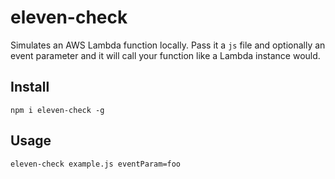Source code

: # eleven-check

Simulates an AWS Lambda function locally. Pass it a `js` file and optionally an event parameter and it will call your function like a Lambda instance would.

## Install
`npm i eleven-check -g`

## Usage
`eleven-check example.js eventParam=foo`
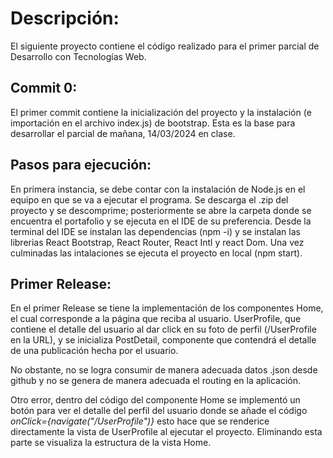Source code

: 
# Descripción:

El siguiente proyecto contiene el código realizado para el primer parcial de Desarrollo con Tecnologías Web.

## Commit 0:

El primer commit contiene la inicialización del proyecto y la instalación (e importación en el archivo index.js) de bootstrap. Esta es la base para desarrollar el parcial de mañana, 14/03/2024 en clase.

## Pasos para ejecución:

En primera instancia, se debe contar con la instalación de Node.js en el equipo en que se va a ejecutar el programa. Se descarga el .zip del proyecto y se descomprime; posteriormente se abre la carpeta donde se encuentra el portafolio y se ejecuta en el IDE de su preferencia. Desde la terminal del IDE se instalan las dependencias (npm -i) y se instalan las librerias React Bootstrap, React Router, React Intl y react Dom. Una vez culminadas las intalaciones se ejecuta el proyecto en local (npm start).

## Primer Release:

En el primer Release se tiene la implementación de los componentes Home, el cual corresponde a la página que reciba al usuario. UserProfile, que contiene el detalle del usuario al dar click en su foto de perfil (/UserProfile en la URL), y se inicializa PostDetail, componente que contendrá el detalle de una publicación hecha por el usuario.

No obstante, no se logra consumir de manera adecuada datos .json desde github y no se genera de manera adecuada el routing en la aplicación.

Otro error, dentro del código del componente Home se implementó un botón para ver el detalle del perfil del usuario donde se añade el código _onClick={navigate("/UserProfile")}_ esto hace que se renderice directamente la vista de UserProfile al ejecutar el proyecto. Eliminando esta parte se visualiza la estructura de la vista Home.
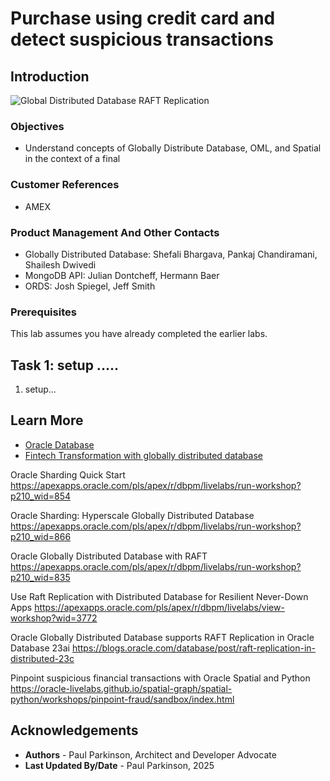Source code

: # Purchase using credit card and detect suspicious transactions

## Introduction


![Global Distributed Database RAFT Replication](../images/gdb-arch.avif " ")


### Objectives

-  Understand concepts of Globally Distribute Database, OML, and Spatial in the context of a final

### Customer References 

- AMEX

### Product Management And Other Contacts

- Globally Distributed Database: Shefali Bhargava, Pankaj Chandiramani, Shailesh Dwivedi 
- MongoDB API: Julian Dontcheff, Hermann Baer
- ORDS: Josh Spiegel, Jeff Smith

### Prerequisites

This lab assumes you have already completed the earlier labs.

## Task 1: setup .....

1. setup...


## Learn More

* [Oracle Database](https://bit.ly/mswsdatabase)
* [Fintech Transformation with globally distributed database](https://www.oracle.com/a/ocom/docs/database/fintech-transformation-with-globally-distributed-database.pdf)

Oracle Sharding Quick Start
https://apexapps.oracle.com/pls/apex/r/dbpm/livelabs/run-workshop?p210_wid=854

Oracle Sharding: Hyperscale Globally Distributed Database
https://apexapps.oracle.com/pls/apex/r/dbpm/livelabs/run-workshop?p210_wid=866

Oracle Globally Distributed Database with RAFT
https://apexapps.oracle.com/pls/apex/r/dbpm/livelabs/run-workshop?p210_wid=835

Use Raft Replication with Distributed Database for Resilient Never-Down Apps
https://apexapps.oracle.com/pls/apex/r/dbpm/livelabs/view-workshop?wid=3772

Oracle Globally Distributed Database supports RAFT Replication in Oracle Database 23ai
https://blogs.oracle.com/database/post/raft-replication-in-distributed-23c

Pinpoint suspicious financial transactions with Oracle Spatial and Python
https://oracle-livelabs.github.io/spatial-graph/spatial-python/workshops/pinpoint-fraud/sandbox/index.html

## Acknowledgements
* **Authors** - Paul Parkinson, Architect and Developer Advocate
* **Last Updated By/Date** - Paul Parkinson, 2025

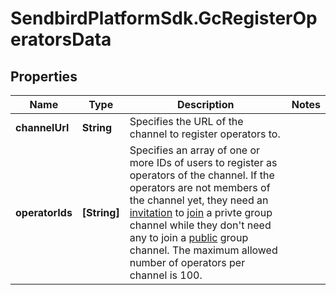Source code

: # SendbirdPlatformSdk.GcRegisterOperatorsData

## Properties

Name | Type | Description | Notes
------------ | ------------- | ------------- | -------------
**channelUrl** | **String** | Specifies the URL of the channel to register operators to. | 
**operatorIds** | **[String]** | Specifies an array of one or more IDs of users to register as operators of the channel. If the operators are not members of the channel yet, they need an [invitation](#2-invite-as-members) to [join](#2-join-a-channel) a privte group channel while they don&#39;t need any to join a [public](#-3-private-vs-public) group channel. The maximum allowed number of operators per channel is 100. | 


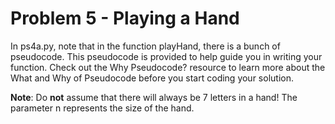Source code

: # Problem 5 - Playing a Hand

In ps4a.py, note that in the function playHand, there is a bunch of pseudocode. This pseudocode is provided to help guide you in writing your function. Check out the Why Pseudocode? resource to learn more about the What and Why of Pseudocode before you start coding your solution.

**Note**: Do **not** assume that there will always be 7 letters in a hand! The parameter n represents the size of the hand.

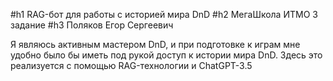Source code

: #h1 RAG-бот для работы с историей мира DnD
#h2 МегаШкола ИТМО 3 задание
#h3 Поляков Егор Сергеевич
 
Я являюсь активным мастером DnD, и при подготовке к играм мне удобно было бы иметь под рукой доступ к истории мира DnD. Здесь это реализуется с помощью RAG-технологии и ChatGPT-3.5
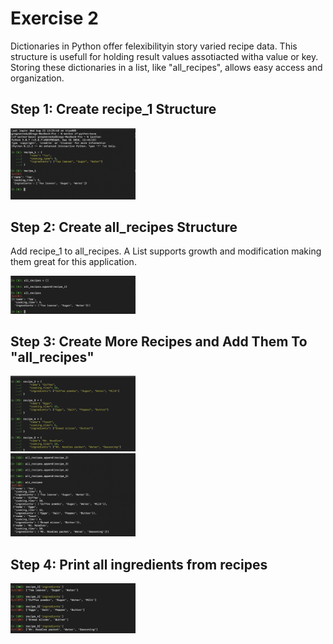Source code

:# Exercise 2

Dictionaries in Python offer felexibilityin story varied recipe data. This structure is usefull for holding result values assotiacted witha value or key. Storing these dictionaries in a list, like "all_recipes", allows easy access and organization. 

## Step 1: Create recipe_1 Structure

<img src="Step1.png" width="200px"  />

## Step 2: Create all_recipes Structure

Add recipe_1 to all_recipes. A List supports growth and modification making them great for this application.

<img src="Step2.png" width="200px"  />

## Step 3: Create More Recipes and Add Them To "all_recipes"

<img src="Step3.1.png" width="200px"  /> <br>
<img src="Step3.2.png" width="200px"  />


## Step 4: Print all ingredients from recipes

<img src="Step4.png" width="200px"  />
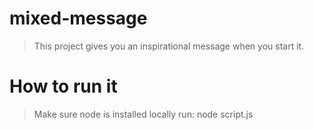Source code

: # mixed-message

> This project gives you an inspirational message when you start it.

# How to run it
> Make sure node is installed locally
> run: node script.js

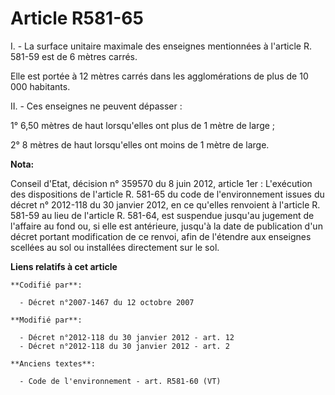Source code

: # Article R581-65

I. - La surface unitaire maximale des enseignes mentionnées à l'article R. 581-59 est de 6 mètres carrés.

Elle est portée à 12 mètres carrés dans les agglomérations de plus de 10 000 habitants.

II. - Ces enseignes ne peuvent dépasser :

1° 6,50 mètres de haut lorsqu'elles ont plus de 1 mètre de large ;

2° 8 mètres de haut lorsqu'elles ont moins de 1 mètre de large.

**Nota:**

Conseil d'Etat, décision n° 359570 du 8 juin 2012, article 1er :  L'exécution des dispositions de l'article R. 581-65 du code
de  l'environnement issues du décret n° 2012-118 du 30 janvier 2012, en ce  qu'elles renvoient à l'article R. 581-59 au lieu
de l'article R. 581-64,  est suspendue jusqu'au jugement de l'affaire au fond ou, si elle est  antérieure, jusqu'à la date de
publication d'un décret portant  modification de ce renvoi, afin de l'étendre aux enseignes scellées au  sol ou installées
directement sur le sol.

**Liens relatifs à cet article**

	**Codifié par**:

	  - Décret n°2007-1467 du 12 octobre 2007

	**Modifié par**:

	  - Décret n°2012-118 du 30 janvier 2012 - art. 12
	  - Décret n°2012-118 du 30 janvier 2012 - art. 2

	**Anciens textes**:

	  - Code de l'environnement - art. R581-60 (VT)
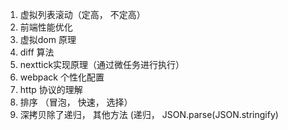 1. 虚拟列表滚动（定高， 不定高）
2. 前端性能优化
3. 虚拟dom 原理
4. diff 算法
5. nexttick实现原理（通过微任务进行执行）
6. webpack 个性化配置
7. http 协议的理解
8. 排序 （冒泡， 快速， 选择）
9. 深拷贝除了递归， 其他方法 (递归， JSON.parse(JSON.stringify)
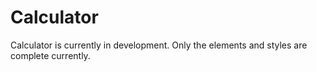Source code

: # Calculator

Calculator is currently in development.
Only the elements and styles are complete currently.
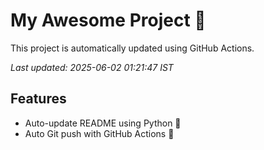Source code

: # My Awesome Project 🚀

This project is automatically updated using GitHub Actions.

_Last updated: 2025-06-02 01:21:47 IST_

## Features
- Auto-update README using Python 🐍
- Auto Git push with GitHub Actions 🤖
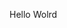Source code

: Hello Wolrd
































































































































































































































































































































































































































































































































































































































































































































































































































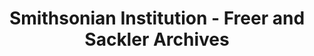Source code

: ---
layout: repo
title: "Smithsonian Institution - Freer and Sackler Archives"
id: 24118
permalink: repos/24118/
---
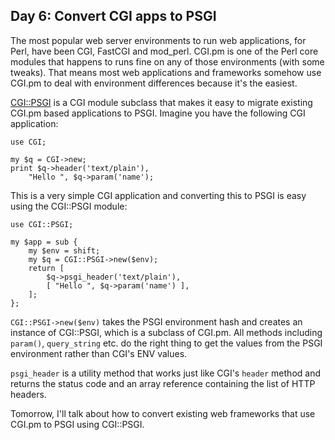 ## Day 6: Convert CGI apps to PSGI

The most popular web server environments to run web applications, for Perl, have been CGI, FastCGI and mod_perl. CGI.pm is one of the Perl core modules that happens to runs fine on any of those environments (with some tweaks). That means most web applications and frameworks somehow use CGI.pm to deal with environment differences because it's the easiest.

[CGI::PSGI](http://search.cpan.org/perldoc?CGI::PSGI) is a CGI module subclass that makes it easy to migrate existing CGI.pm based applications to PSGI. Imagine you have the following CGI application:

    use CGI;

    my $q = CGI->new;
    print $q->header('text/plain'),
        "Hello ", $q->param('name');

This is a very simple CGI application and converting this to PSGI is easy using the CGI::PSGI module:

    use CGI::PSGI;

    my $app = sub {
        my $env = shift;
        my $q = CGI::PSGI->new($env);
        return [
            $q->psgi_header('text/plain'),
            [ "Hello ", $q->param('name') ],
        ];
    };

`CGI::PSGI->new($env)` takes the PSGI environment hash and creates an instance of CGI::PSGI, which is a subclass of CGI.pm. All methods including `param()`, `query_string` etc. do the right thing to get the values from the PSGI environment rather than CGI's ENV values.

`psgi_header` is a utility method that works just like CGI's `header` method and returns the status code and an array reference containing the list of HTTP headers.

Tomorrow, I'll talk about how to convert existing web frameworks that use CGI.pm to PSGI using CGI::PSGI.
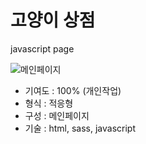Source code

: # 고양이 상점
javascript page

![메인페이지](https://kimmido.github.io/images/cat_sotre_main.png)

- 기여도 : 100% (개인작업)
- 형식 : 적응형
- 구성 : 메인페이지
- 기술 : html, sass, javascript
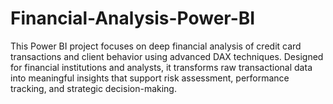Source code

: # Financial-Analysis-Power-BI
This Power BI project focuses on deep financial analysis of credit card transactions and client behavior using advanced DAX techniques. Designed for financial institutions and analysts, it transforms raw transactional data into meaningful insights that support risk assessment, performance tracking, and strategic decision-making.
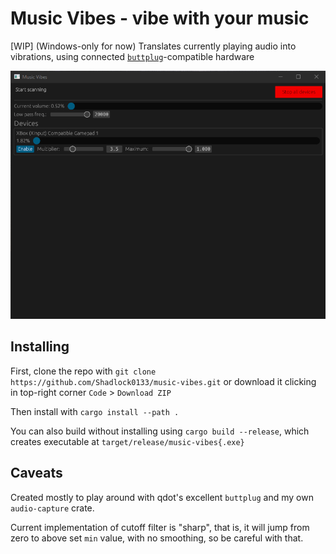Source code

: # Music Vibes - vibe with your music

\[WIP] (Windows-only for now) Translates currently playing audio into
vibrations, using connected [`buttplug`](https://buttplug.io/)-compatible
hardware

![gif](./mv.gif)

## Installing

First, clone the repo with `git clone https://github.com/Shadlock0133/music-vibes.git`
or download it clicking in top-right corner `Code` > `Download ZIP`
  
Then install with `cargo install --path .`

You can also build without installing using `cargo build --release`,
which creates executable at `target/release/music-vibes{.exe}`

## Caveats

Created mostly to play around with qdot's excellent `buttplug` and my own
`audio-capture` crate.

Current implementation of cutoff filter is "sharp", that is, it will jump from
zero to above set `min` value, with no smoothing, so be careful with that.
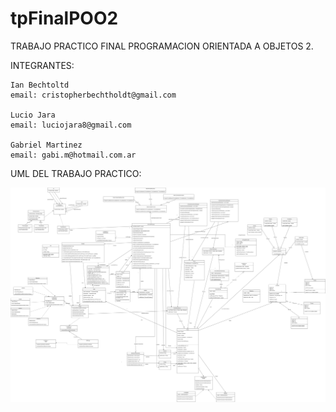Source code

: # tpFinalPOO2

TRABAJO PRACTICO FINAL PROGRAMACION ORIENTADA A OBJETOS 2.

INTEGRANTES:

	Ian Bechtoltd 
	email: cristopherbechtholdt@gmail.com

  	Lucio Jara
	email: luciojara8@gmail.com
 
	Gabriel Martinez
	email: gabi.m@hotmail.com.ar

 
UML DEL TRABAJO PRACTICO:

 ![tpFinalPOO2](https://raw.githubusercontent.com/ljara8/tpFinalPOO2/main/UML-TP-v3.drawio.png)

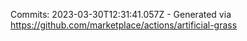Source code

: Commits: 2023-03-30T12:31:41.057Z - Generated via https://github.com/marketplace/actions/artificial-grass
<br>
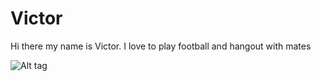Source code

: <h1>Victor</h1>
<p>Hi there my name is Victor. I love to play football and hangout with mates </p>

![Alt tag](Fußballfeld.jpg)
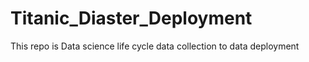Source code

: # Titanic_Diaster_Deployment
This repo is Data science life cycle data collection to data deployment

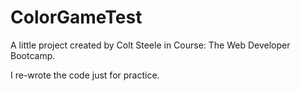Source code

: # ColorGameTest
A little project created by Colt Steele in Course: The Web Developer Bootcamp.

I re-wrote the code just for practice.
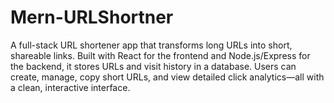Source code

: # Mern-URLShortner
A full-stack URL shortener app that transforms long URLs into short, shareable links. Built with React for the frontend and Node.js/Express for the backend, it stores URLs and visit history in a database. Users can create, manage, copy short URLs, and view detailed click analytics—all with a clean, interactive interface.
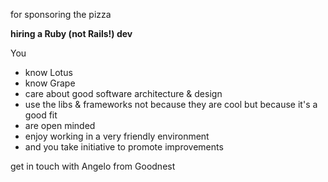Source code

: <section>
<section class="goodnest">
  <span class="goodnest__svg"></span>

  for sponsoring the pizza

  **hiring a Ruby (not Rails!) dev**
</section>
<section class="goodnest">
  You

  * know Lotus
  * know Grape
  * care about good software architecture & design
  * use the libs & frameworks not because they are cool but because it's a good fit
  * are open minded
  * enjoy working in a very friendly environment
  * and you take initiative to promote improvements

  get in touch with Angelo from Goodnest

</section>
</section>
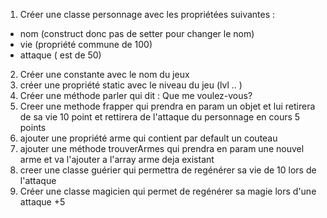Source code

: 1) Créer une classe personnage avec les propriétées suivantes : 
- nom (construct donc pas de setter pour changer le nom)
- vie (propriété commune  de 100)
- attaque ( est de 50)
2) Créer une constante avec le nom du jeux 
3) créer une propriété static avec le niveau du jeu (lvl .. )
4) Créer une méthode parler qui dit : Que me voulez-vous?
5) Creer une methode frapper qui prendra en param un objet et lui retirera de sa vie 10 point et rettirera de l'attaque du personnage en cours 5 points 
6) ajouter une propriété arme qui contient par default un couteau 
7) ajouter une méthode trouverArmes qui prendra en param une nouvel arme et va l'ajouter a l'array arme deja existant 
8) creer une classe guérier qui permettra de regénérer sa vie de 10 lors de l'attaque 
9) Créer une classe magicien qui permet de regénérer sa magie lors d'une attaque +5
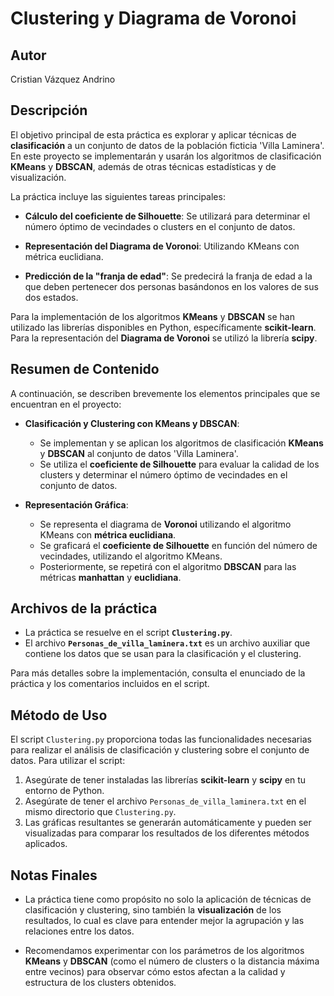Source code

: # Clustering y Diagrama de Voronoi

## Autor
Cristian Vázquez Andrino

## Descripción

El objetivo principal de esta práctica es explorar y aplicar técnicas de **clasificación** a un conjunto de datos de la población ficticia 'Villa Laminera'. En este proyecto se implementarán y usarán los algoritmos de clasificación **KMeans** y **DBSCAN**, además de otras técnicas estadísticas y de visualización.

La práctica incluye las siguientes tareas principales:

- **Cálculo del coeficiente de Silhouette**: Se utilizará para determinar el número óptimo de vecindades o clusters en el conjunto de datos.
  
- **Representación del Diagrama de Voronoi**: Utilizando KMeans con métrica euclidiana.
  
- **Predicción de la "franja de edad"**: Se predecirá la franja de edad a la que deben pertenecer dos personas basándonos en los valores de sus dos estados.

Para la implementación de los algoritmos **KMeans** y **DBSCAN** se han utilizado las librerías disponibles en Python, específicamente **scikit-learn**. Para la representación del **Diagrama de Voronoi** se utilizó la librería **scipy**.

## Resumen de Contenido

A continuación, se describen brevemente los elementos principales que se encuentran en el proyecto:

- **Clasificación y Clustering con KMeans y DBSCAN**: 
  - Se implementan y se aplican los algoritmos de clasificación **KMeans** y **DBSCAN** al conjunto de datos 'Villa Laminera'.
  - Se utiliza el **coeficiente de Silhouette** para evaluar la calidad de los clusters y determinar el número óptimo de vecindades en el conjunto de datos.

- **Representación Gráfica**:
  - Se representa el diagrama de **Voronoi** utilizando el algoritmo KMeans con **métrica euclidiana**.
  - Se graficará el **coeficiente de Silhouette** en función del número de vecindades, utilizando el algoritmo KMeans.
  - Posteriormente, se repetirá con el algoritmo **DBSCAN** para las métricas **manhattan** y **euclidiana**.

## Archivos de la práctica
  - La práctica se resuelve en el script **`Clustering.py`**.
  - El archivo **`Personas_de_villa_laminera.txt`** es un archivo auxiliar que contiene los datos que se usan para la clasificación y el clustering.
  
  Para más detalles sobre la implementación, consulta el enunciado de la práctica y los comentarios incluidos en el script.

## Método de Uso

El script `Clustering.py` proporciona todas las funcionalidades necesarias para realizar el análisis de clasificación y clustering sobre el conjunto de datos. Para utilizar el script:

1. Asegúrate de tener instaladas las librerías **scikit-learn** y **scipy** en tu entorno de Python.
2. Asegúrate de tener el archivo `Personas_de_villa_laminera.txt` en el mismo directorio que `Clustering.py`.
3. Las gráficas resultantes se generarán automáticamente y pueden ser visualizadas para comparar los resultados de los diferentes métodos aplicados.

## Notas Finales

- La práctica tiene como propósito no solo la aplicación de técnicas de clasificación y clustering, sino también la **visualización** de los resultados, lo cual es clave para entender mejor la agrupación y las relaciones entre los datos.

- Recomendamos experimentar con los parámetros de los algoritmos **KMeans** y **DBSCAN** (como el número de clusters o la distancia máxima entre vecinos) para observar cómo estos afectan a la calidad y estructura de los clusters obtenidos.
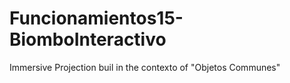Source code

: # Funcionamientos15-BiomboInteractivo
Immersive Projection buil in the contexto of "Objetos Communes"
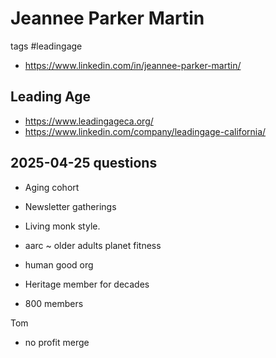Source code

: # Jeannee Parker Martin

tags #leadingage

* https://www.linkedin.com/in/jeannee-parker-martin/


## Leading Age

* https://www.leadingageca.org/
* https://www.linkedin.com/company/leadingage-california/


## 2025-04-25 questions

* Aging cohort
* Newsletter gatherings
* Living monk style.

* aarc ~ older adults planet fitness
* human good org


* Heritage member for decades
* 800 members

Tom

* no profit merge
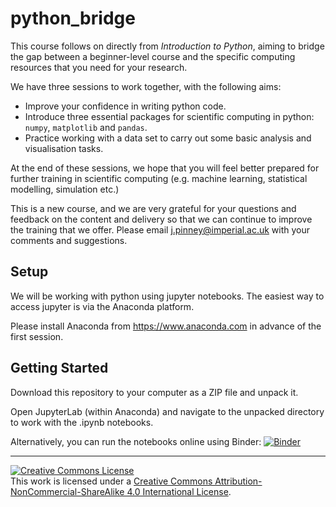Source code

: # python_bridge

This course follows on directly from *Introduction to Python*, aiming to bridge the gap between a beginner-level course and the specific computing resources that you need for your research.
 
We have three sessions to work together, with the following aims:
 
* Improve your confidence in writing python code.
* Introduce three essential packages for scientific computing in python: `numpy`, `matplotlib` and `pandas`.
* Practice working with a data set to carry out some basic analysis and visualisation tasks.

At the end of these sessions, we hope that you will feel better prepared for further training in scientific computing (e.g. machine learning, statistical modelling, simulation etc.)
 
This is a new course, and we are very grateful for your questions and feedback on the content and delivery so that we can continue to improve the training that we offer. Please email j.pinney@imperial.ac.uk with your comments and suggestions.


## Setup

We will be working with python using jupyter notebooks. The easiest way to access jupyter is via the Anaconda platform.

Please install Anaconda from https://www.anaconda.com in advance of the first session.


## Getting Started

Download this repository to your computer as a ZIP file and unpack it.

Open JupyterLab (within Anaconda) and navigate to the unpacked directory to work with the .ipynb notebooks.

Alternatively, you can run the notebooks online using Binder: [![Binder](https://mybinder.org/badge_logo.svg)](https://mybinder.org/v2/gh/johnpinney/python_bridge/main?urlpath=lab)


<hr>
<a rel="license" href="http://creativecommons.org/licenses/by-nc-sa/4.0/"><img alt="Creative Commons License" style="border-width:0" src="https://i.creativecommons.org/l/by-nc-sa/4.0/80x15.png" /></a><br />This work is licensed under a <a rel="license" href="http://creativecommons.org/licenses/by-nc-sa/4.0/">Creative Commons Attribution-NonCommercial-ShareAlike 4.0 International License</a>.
______________________________
What needs to be done => Would you output only the span of the records above that opens with the line containing "A full-stack URL" and closes with the line containing "5) Creer une", ends included and pictures dropped?

Completed exercise =>
A full-stack URL shortener app that transforms long URLs into short, shareable links. Built with React for the frontend and Node.js/Express for the backend, it stores URLs and visit history in a database. Users can create, manage, copy short URLs, and view detailed click analytics—all with a clean, interactive interface.
Source code

: <section>
<section class="goodnest">
  <span class="goodnest__svg"></span>

  for sponsoring the pizza

  **hiring a Ruby (not Rails!) dev**
</section>
<section class="goodnest">
  You

  * know Lotus
  * know Grape
  * care about good software architecture & design
  * use the libs & frameworks not because they are cool but because it's a good fit
  * are open minded
  * enjoy working in a very friendly environment
  * and you take initiative to promote improvements

  get in touch with Angelo from Goodnest

</section>
</section>
Source code

: 1) Créer une classe personnage avec les propriétées suivantes : 
- nom (construct donc pas de setter pour changer le nom)
- vie (propriété commune  de 100)
- attaque ( est de 50)
2) Créer une constante avec le nom du jeux 
3) créer une propriété static avec le niveau du jeu (lvl .. )
4) Créer une méthode parler qui dit : Que me voulez-vous?
5) Creer une methode frapper qui prendra en param un objet et lui retirera de sa vie 10 point et rettirera de l'attaque du personnage en cours 5 points 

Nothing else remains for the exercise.